Advances can be achieved by means of improved measuring instruments as well as corresponding responsive contrast agents, which translate biological processes into suitable signals that the scientists can read out. Under the supervision of Prof. Dr. Gil Gregor Westmeyer, a team at the Helmholtz Zentrum München with first authors Dr. Anurag Mishra and Dr. Giorgio Pariani has now described two new molecular sensors in the two papers. In the future, using these sensors in magnetic resonance imaging and optoacoustic imaging should make it possible to observe changes in the concentrations of the central signal molecule calcium deep inside the tissue.
In optoacoustic (or photoacoustic) imaging, laser pulses locally heat the target area, which causes a short-term expansion of the tissue leading to ultrasonic signals. The scientists then acquire these signals with an appropriate transducer and ‘translate’ them into three-dimensional images – without any radiation exposure. “It took a trick to make calcium molecules visible, which for example enter nerve cells during neuronal activity,” explains study leader Westmeyer. “We were able to develop a molecule that selectively binds to calcium ions and then changes its color – its absorption spectrum,” the scientist continues. “This molecule ensures that we always see a signal change on the screen when the calcium concentration changes.”

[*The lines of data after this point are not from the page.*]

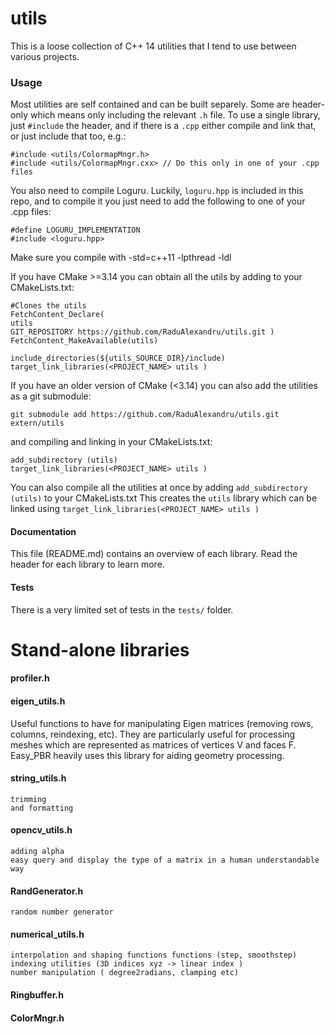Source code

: # utils

This is a loose collection of C++ 14 utilities that I tend to use between various projects. 

### Usage 
Most utilities are self contained and can be built separely. 
Some are header-only which means only including the relevant `.h` file.
To use a single library, just `#include` the header, and if there is a `.cpp` either compile and link that, or just include that too, e.g.:

	#include <utils/ColormapMngr.h>
	#include <utils/ColormapMngr.cxx> // Do this only in one of your .cpp files

You also need to compile Loguru. Luckily, `loguru.hpp` is included in this repo, and to compile it you just need to add the following to one of your .cpp files:

	#define LOGURU_IMPLEMENTATION
	#include <loguru.hpp>

Make sure you compile with -std=c++11 -lpthread -ldl 

If you have CMake >=3.14 you can obtain all the utils by adding to your CMakeLists.txt:

    #Clones the utils
    FetchContent_Declare(
    utils
    GIT_REPOSITORY https://github.com/RaduAlexandru/utils.git )
    FetchContent_MakeAvailable(utils)
    
    include_directories(${utils_SOURCE_DIR}/include)
    target_link_libraries(<PROJECT_NAME> utils )

If you have an older version of CMake (<3.14) you can also add the utilities as a git submodule:

    git submodule add https://github.com/RaduAlexandru/utils.git extern/utils
and compiling and linking in your CMakeLists.txt: 

    add_subdirectory (utils)
    target_link_libraries(<PROJECT_NAME> utils )
You can also compile all the utilities at once by adding `add_subdirectory (utils)` to your CMakeLists.txt This creates the `utils` library which can be linked using `target_link_libraries(<PROJECT_NAME> utils )`

#### Documentation
This file (README.md) contains an overview of each library. Read the header for each library to learn more.

#### Tests
There is a very limited set of tests in the `tests/` folder.

# Stand-alone libraries

#### profiler.h

#### eigen_utils.h
Useful functions to have for manipulating Eigen matrices (removing rows, columns, reindexing, etc). They are particularly useful for processing meshes which are represented as matrices of vertices V and faces F. Easy_PBR heavily uses this library for aiding geometry processing. 

#### string_utils.h 
    trimming 
    and formatting

#### opencv_utils.h 
    adding alpha 
    easy query and display the type of a matrix in a human understandable way 
    
#### RandGenerator.h
    random number generator 
    
#### numerical_utils.h
    interpolation and shaping functions functions (step, smoothstep)
    indexing utilities (3D indices xyz -> linear index )
    number manipulation ( degree2radians, clamping etc)
   
#### Ringbuffer.h 

#### ColorMngr.h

The scientists also see great promise for their second molecule: This is also a binding partner for metal ions, but its structure and possible applications differ. “We use a somewhat more complex procedure for this approach,” explains study leader Westmeyer. “The molecule that we use is labeled with C13 carbon atoms and is additionally hyperpolarized before use.” The doctor uses this term to describe a procedure that is used for synchronization of nuclear spins, which then leads to especially strong signals in magnetic resonance imaging (MRI). When calcium binds to the hyperpolarized molecule, it changes the frequency at which the molecule resonates in MRI, similar to the way a tone sounds on a string instrument. Zinc, another biomedically important metal ion that, for example, is released along with insulin, generates a different tone. “The hyperpolarization of the new contrast media sensor allows us to increase the visibility of calcium and similar ions by a factor of ten to a hundred,” Westmeyer explains the improvement. “We think that cardiovascular and neuroscientific research are two possible fields of application.”